What you need to do:
Write out, word for word, the part of the listing below that opens with the line containing "Stack protectors (also" and closes with the line containing "usage of unsafe", keeping both of those lines and adding no others.

Data records:
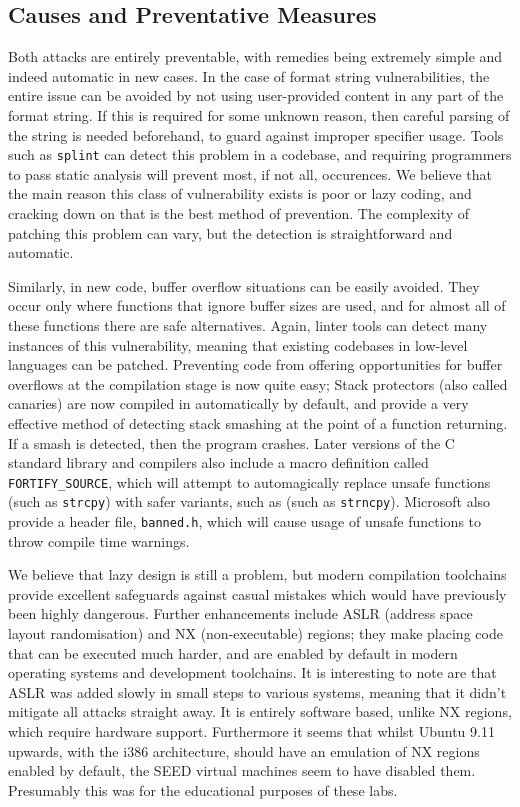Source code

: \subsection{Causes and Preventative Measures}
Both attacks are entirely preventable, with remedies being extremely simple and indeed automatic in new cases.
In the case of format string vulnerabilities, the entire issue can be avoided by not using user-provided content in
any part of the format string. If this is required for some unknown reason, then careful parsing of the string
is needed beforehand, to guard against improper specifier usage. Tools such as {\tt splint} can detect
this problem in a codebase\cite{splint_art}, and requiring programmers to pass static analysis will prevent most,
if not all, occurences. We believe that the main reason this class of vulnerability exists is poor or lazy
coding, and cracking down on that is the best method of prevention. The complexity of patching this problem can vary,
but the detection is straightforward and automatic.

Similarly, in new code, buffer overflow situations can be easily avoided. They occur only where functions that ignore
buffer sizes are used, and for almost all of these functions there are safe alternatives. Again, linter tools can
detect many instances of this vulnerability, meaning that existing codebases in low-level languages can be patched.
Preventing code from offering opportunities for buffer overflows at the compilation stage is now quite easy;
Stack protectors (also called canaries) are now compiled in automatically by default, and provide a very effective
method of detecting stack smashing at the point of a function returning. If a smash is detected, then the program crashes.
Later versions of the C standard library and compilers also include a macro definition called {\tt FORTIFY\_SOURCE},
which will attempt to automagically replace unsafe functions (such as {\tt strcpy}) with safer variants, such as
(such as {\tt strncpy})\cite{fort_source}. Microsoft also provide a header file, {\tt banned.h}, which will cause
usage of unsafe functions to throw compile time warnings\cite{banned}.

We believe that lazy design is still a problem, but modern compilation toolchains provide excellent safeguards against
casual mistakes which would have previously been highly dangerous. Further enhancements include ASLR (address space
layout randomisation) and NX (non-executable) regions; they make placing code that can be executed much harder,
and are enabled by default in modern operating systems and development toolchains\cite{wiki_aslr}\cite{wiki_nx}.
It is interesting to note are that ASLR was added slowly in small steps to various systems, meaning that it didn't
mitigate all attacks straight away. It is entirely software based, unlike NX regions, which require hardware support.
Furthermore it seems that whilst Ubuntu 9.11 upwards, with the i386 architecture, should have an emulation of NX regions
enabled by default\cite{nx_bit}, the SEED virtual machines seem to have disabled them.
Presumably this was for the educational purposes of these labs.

--

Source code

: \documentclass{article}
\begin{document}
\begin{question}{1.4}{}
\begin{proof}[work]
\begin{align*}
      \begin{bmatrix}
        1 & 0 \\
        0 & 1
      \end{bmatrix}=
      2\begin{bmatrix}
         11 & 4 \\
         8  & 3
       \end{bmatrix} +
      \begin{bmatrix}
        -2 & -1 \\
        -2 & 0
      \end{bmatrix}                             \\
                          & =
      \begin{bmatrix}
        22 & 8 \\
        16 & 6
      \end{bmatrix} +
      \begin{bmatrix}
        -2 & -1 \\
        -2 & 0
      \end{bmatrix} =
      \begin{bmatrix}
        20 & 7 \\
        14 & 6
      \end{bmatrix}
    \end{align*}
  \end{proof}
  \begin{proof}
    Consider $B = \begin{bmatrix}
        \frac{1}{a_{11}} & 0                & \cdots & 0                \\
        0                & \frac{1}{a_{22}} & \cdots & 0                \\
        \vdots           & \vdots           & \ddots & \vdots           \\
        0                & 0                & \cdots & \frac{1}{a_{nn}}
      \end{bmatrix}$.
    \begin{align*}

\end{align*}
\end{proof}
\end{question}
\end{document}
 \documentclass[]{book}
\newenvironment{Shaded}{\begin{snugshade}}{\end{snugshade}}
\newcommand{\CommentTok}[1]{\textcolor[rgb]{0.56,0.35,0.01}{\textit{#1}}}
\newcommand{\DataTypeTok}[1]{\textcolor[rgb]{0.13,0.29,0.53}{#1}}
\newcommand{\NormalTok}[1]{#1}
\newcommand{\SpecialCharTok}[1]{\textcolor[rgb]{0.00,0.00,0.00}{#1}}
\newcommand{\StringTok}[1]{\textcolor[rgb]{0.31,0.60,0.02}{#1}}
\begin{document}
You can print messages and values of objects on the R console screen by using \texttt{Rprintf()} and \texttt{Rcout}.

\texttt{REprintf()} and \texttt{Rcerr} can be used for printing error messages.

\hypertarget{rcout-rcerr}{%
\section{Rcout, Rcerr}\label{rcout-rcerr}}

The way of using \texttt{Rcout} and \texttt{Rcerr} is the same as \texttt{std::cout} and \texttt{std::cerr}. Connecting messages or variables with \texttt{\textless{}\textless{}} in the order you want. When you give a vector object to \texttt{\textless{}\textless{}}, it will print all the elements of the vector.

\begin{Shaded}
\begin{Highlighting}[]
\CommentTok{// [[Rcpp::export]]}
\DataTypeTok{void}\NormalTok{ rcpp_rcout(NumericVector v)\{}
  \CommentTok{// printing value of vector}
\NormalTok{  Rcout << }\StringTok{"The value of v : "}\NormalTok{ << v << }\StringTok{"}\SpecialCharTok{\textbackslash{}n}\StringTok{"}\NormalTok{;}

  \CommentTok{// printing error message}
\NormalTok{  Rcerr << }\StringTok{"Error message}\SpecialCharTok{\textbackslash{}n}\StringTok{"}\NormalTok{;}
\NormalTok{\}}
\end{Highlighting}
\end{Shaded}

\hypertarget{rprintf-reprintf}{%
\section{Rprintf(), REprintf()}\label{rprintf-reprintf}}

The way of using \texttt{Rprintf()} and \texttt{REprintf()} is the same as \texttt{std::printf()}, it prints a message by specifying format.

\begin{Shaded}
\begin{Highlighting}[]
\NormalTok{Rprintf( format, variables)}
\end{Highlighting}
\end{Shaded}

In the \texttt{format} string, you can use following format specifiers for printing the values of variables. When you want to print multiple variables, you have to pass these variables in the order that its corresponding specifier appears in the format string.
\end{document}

Problem solution:
Stack protectors (also called canaries) are now compiled in automatically by default, and provide a very effective
method of detecting stack smashing at the point of a function returning. If a smash is detected, then the program crashes.
Later versions of the C standard library and compilers also include a macro definition called {\tt FORTIFY\_SOURCE},
which will attempt to automagically replace unsafe functions (such as {\tt strcpy}) with safer variants, such as
(such as {\tt strncpy})\cite{fort_source}. Microsoft also provide a header file, {\tt banned.h}, which will cause
usage of unsafe functions to throw compile time warnings\cite{banned}.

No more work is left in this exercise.